» Instructions for the task
Write out, from the entries below, exactly the lines that run between the lines holding "program)* | Yes |" and "- You cannot use", inclusive, and stop there.

= Beginning of Section =

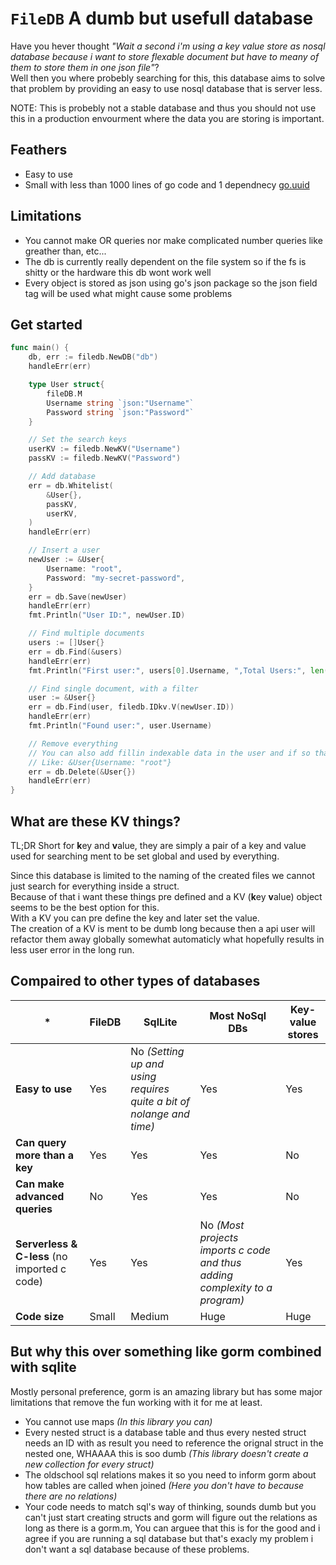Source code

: # `FileDB` A dumb but usefull database

Have you hever thought *"Wait a second i'm using a key value store as nosql database because i want to store flexable document but have to meany of them to store them in one json file"*?  
Well then you where probebly searching for this, this database aims to solve that problem by providing an easy to use nosql database that is server less.  

NOTE: This is probebly not a stable database and thus you should not use this in a production envourment where the data you are storing is important.  

## Feathers
- Easy to use
- Small with less than 1000 lines of go code and 1 dependnecy [go.uuid](github.com/satori/go.uuid)

## Limitations
- You cannot make OR queries nor make complicated number queries like greather than, etc...
- The db is currently really dependent on the file system so if the fs is shitty or the hardware this db wont work well
- Every object is stored as json using go's json package so the json field tag will be used what might cause some problems

## Get started
```go
func main() {
	db, err := filedb.NewDB("db")
	handleErr(err)

	type User struct{
		fileDB.M
		Username string `json:"Username"`
		Password string `json:"Password"`
	}

	// Set the search keys
	userKV := filedb.NewKV("Username")
	passKV := filedb.NewKV("Password")

	// Add database
	err = db.Whitelist(
		&User{},
		passKV,
		userKV,
	)
	handleErr(err)

	// Insert a user
	newUser := &User{
		Username: "root",
		Password: "my-secret-password",
	}
	err = db.Save(newUser)
	handleErr(err)
	fmt.Println("User ID:", newUser.ID)

	// Find multiple documents
	users := []User{}
	err = db.Find(&users)
	handleErr(err)
	fmt.Println("First user:", users[0].Username, ",Total Users:", len(users))

	// Find single document, with a filter
	user := &User{}
	err = db.Find(user, filedb.IDkv.V(newUser.ID))
	handleErr(err)
	fmt.Println("Found user:", user.Username)

	// Remove everything
	// You can also add fillin indexable data in the user and if so that will be used as filter
	// Like: &User{Username: "root"}
	err = db.Delete(&User{})
	handleErr(err)
}
```

## What are these KV things?
TL;DR Short for **k**ey and **v**alue, they are simply a pair of a key and value used for searching ment to be set global and used by everything.  

Since this database is limited to the naming of the created files we cannot just search for everything inside a struct.  
Because of that i want these things pre defined and a KV (**k**ey **v**alue) object seems to be the best option for this.  
With a KV you can pre define the key and later set the value.  
The creation of a KV is ment to be dumb long because then a api user will refactor them away globally somewhat automaticly what hopefully results in less user error in the long run.  

## Compaired to other types of databases

| * | FileDB | SqlLite | Most NoSql DBs | Key-value stores |
| - | - | - | - | - |
| **Easy to use** | Yes | No *(Setting up and using requires quite a bit of nolange and time)* | Yes | Yes |
| **Can query more than a key** | Yes | Yes | Yes | No |
| **Can make advanced queries** | No | Yes | Yes | No |
| **Serverless & C-less** (no imported c code) | Yes | Yes | No *(Most projects imports c code and thus adding complexity to a program)* | Yes |
| **Code size** | Small | Medium | Huge | Huge |

## But why this over something like gorm combined with sqlite
Mostly personal preference, gorm is an amazing library but has some major limitations that remove the fun working with it for me at least.  
- You cannot use maps *(In this library you can)*
- Every nested struct is a database table and thus every nested struct needs an ID with as result you need to reference the orignal struct in the nested one, WHAAAA this is soo dumb *(This library doesn't create a new collection for every struct)*
- The oldschool sql relations makes it so you need to inform gorm about how tables are called when joined *(Here you don't have to because there are no relations)*
- Your code needs to match sql's way of thinking, sounds dumb but you can't just start creating structs and gorm will figure out the relations as long as there is a gorm.m, You can arguee that this is for the good and i agree if you are running a sql database but that's exacly my problem i don't want a sql database because of these problems.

= End of Section =

» Response box
| **Serverless & C-less** (no imported c code) | Yes | Yes | No *(Most projects imports c code and thus adding complexity to a program)* | Yes |
| **Code size** | Small | Medium | Huge | Huge |

## But why this over something like gorm combined with sqlite
Mostly personal preference, gorm is an amazing library but has some major limitations that remove the fun working with it for me at least.  
- You cannot use maps *(In this library you can)*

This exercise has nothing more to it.